Mechanical problems do happen with EVs, but they’re relatively rare because there are so few moving parts. If something goes wrong, it’s more often going to be an electronic problem. Pete Gruber shows how different his shop is from most small auto repair shops today. There’s a large area with just electronics repair and diagnosis going on. In the garage, there aren’t oil stains on the ground or smells, but there are oscilloscopes, laptops, and a variety of electronic tools that you typically wouldn’t see at the local mechanic’s garage.

The skills needed are also quite different. Auto repair shops will always need people to turn a wrench like they do today, but independent EV repair shops will need people with a lot more skill in electronics. Even Tesla needs people with different skills, so it partners with community colleges to train people up in the skills they need to know, even if they aren’t going to be digging deep the way people at Gruber Motors do.

So, the independent shops are going to need people with even more skills. The people who get those skills will be very valuable for the next several decades as more EVs come out of warranty.

Another Model We Might See

I personally don’t think every independent EV repair shop will be doing the specialized things that the people at Gruber Motors are doing. For at least part of the industry, there is likely to be more of a hub-and-spoke topology.

Some local EV shops will do what Gruber is doing, and do all of their deepest repairs in-house, but many will not have the skill to do all that, especially if the volume of business is low. Instead, they’ll probably do something a little more similar to what Tesla’s service centers are doing, but for a lot cheaper.

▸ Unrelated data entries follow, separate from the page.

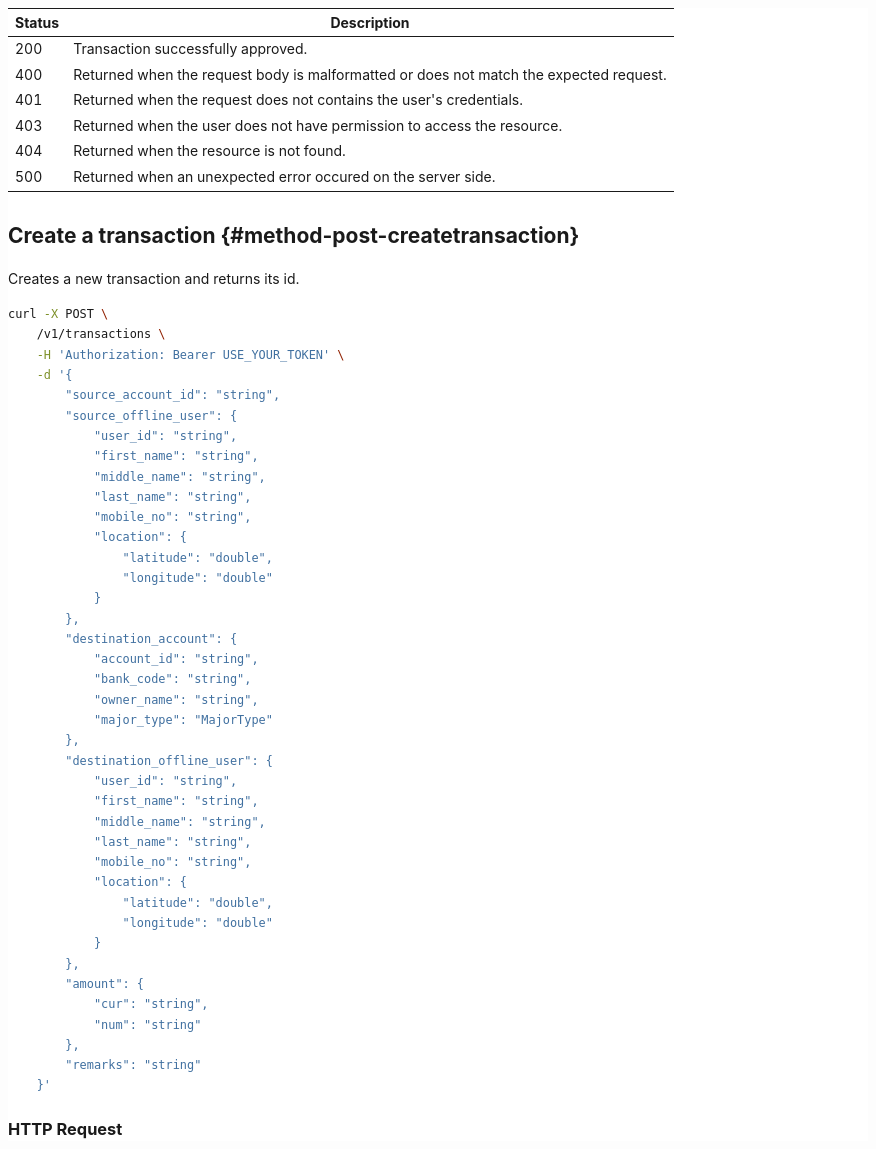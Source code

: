 | Status | Description                                                                            |
|--------|----------------------------------------------------------------------------------------|
| 200    | Transaction successfully approved.                                                     |
| 400    | Returned when the request body is malformatted or does not match the expected request. |
| 401    | Returned when the request does not contains the user's credentials.                    |
| 403    | Returned when the user does not have permission to access the resource.                |
| 404    | Returned when the resource is not found.                                               |
| 500    | Returned when an unexpected error occured on the server side.                          |

## Create a transaction {#method-post-createtransaction}

Creates a new transaction and returns its id.

```sh
curl -X POST \
	/v1/transactions \
	-H 'Authorization: Bearer USE_YOUR_TOKEN' \
	-d '{
		"source_account_id": "string",
		"source_offline_user": {
			"user_id": "string",
			"first_name": "string",
			"middle_name": "string",
			"last_name": "string",
			"mobile_no": "string",
			"location": {
				"latitude": "double",
				"longitude": "double"
			}
		},
		"destination_account": {
			"account_id": "string",
			"bank_code": "string",
			"owner_name": "string",
			"major_type": "MajorType"
		},
		"destination_offline_user": {
			"user_id": "string",
			"first_name": "string",
			"middle_name": "string",
			"last_name": "string",
			"mobile_no": "string",
			"location": {
				"latitude": "double",
				"longitude": "double"
			}
		},
		"amount": {
			"cur": "string",
			"num": "string"
		},
		"remarks": "string"
	}'
```
### HTTP Request
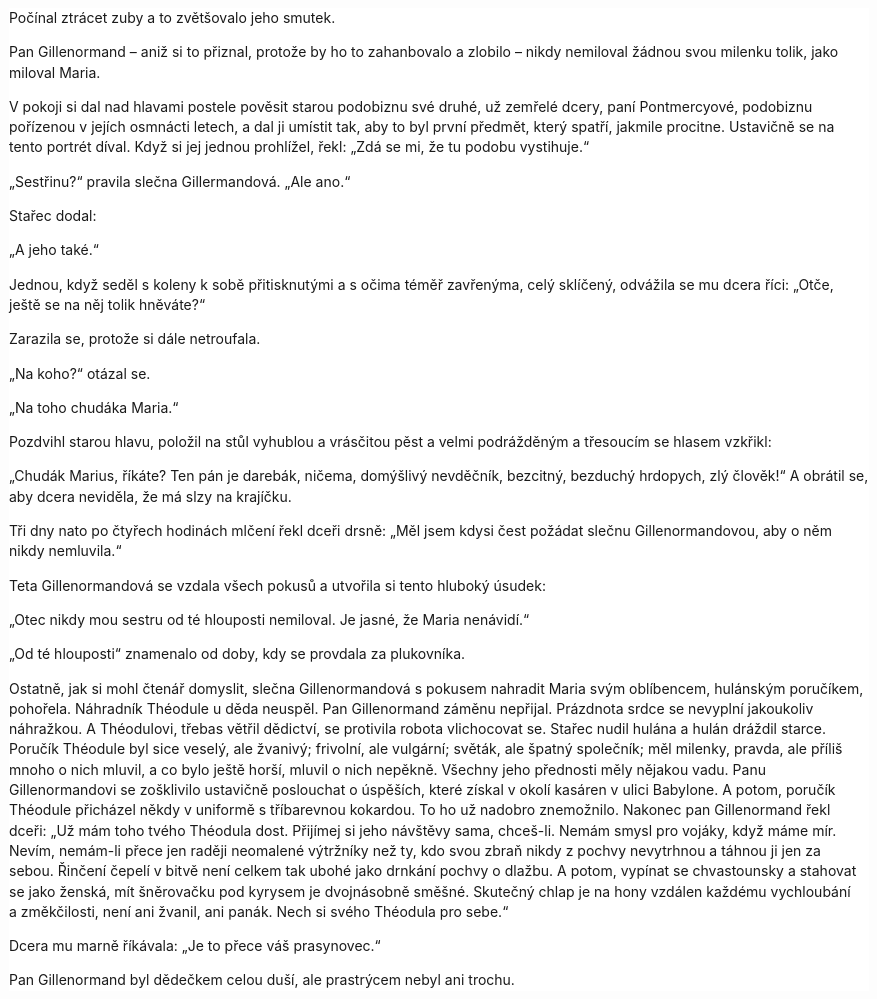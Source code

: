 Počínal ztrácet zuby a to zvětšovalo jeho smutek.

Pan Gillenormand – aniž si to přiznal, protože by ho to zahanbovalo a zlobilo – nikdy nemiloval žádnou svou milenku tolik, jako miloval Maria.

V pokoji si dal nad hlavami postele pověsit starou podobiznu své druhé, už zemřelé dcery, paní Pontmercyové, podobiznu pořízenou v jejích osmnácti letech, a dal ji umístit tak, aby to byl první předmět, který spatří, jakmile procitne. Ustavičně se na tento portrét díval. Když si jej jednou prohlížel, řekl: „Zdá se mi, že tu podobu vystihuje.“

„Sestřinu?“ pravila slečna Gillermandová. „Ale ano.“

Stařec dodal:

„A jeho také.“

Jednou, když seděl s koleny k sobě přitisknutými a s očima téměř zavřenýma, celý sklíčený, odvážila se mu dcera říci: „Otče, ještě se na něj tolik hněváte?“

Zarazila se, protože si dále netroufala.

„Na koho?“ otázal se.

„Na toho chudáka Maria.“

Pozdvihl starou hlavu, položil na stůl vyhublou a vrásčitou pěst a velmi podrážděným a třesoucím se hlasem vzkřikl:

„Chudák Marius, říkáte? Ten pán je darebák, ničema, domýšlivý nevděčník, bezcitný, bezduchý hrdopych, zlý člověk!“ A obrátil se, aby dcera neviděla, že má slzy na krajíčku.

Tři dny nato po čtyřech hodinách mlčení řekl dceři drsně: „Měl jsem kdysi čest požádat slečnu Gillenormandovou, aby o něm nikdy nemluvila.“

Teta Gillenormandová se vzdala všech pokusů a utvořila si tento hluboký úsudek:

„Otec nikdy mou sestru od té hlouposti nemiloval. Je jasné, že Maria nenávidí.“

„Od té hlouposti“ znamenalo od doby, kdy se provdala za plukovníka.

Ostatně, jak si mohl čtenář domyslit, slečna Gillenormandová s pokusem nahradit Maria svým oblíbencem, hulánským poručíkem, pohořela. Náhradník Théodule u děda neuspěl. Pan Gillenormand záměnu nepřijal. Prázdnota srdce se nevyplní jakoukoliv náhražkou. A Théodulovi, třebas větřil dědictví, se protivila robota vlichocovat se. Stařec nudil hulána a hulán dráždil starce. Poručík Théodule byl sice veselý, ale žvanivý; frivolní, ale vulgární; světák, ale špatný společník; měl milenky, pravda, ale příliš mnoho o nich mluvil, a co bylo ještě horší, mluvil o nich nepěkně. Všechny jeho přednosti měly nějakou vadu. Panu Gillenormandovi se zošklivilo ustavičně poslouchat o úspěších, které získal v okolí kasáren v ulici Babylone. A potom, poručík Théodule přicházel někdy v uniformě s tříbarevnou kokardou. To ho už nadobro znemožnilo. Nakonec pan Gillenormand řekl dceři: „Už mám toho tvého Théodula dost. Přijímej si jeho návštěvy sama, chceš-li. Nemám smysl pro vojáky, když máme mír. Nevím, nemám-li přece jen raději neomalené výtržníky než ty, kdo svou zbraň nikdy z pochvy nevytrhnou a táhnou ji jen za sebou. Řinčení čepelí v bitvě není celkem tak ubohé jako drnkání pochvy o dlažbu. A potom, vypínat se chvastounsky a stahovat se jako ženská, mít šněrovačku pod kyrysem je dvojnásobně směšné. Skutečný chlap je na hony vzdálen každému vychloubání a změkčilosti, není ani žvanil, ani panák. Nech si svého Théodula pro sebe.“

Dcera mu marně říkávala: „Je to přece váš prasynovec.“

Pan Gillenormand byl dědečkem celou duší, ale prastrýcem nebyl ani trochu.
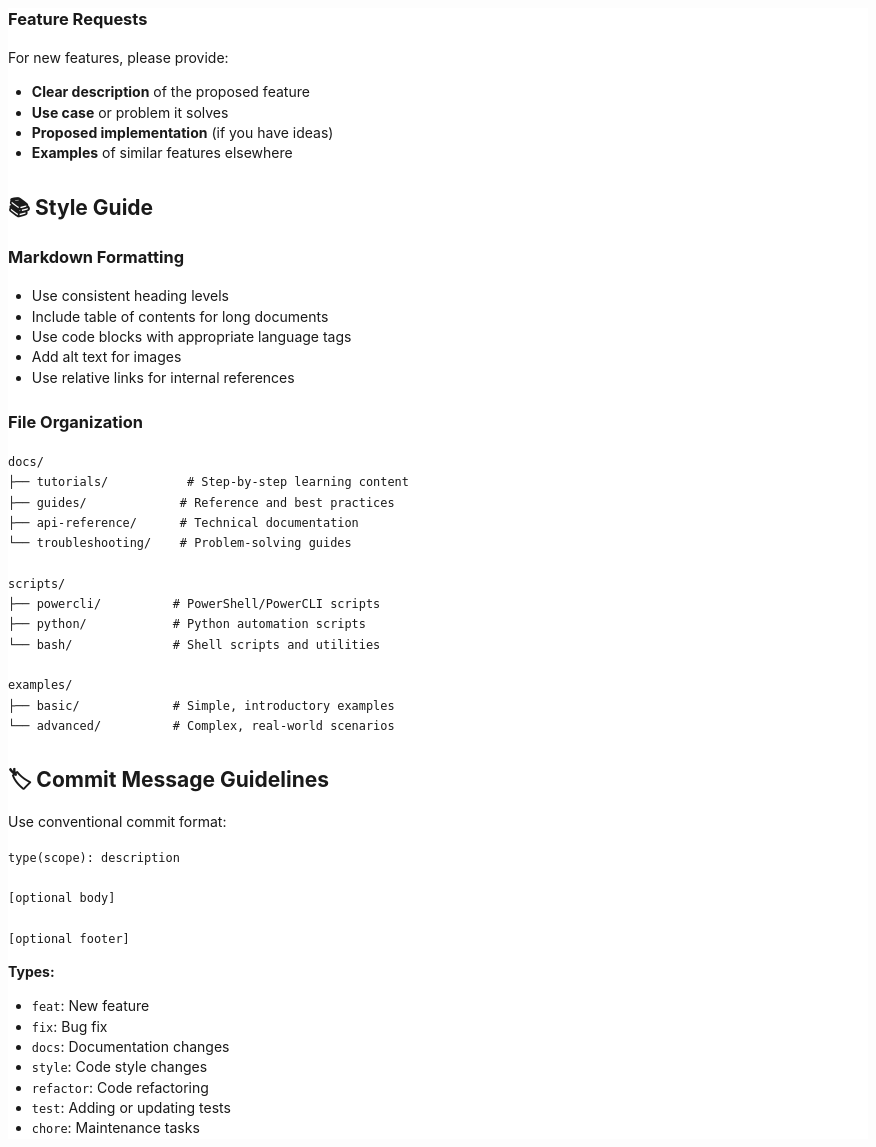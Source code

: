 ### Feature Requests

For new features, please provide:

- **Clear description** of the proposed feature
- **Use case** or problem it solves
- **Proposed implementation** (if you have ideas)
- **Examples** of similar features elsewhere

## 📚 Style Guide

### Markdown Formatting

- Use consistent heading levels
- Include table of contents for long documents
- Use code blocks with appropriate language tags
- Add alt text for images
- Use relative links for internal references

### File Organization

```
docs/
├── tutorials/           # Step-by-step learning content
├── guides/             # Reference and best practices
├── api-reference/      # Technical documentation
└── troubleshooting/    # Problem-solving guides

scripts/
├── powercli/          # PowerShell/PowerCLI scripts
├── python/            # Python automation scripts
└── bash/              # Shell scripts and utilities

examples/
├── basic/             # Simple, introductory examples
└── advanced/          # Complex, real-world scenarios
```

## 🏷️ Commit Message Guidelines

Use conventional commit format:

```
type(scope): description

[optional body]

[optional footer]
```

**Types:**
- `feat`: New feature
- `fix`: Bug fix
- `docs`: Documentation changes
- `style`: Code style changes
- `refactor`: Code refactoring
- `test`: Adding or updating tests
- `chore`: Maintenance tasks
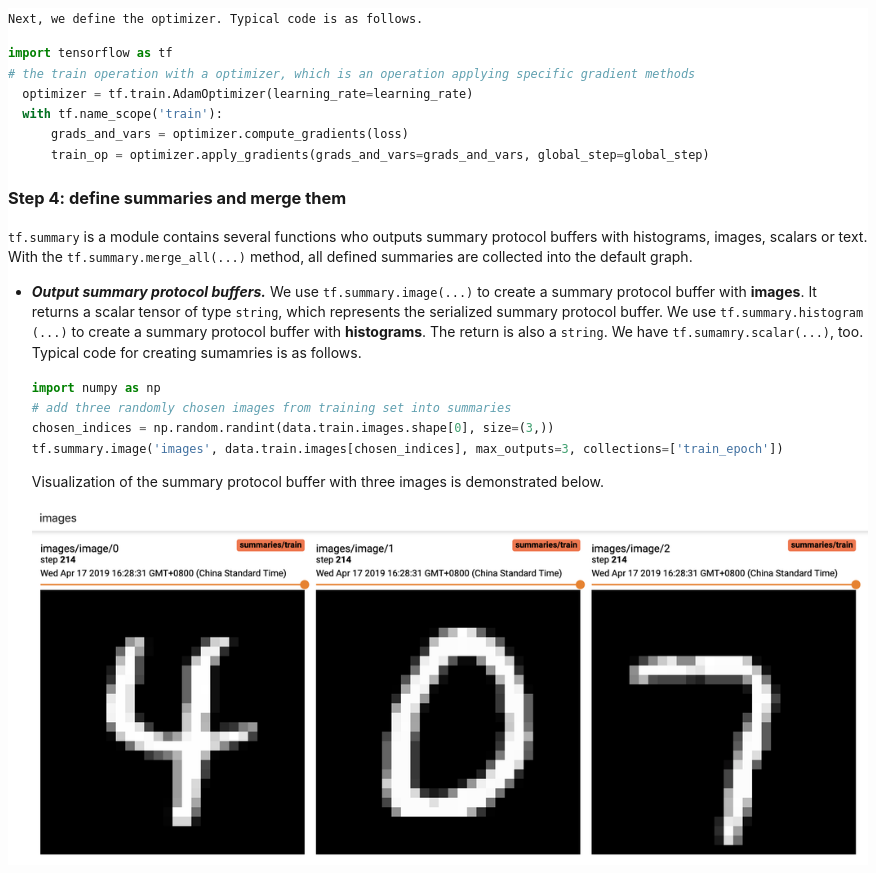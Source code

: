 
    Next, we define the optimizer. Typical code is as follows.
  ```Python
  import tensorflow as tf
  # the train operation with a optimizer, which is an operation applying specific gradient methods
    optimizer = tf.train.AdamOptimizer(learning_rate=learning_rate)
    with tf.name_scope('train'):
        grads_and_vars = optimizer.compute_gradients(loss)
        train_op = optimizer.apply_gradients(grads_and_vars=grads_and_vars, global_step=global_step)
  ```

### **Step 4: define summaries and merge them**
``tf.summary`` is a module contains several functions who outputs summary protocol buffers with histograms, images, scalars or text. With the ``tf.summary.merge_all(...)`` 
method, all defined summaries are collected into the default graph.
* ***Output summary protocol buffers.*** 
  We use ``tf.summary.image(...)`` to create a summary protocol buffer with **images**. It returns a scalar tensor of type ``string``, which represents 
  the serialized summary protocol buffer. We use ``tf.summary.histogram(...)`` to create a summary protocol buffer with **histograms**. The return is also 
  a ``string``. We have ``tf.sumamry.scalar(...)``, too. Typical code for creating sumamries is as follows.
  ```Python
  import numpy as np
  # add three randomly chosen images from training set into summaries
  chosen_indices = np.random.randint(data.train.images.shape[0], size=(3,))
  tf.summary.image('images', data.train.images[chosen_indices], max_outputs=3, collections=['train_epoch'])
  ```
  Visualization of the summary protocol buffer with three images is demonstrated below.

  <img src="figures/graphs/image_summary.png" align=center />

It might make more sense for the people with relatively rare skills (deep electronic repair) to be rebuilding and refurbishing broken things at a specialized facility. When a small independent shop needs to replace a battery pack, they can order in a refurbished replacement for a fraction of what Tesla charges for a new pack. On top of that, they’ll pay a core charge. When they ship in the broken pack for the facility to refurbish for the next customer, they’ll get the core charge refunded.

At present, that’s how it works for many automotive parts. You can buy a new alternator, or you can order in a refurbished or remanufactured unit for a lot cheaper. The same is true for water pumps, some types of batteries, and many other automotive parts. The machining and rebuilding that take specialized skill happens in just a handful of places while independent shops and DIY mechanics take advantage of that skill globally.

The other benefit to this is for the customer. When there’s a high volume of EV repair business, drivers will appreciate the ability to get their car back within a day or two instead of waiting on complex repairs. Their local mechanic puts a refurbished pack in fast, and then sends the busted one for complex repair to be used for another customer.

Either way, it’s great to see that effort is going in to make sure EVs have a future when they’re more than 8-10 years old. Keeping EVs on the road is a great way to reduce their environmental impact even further, and we all benefit from that.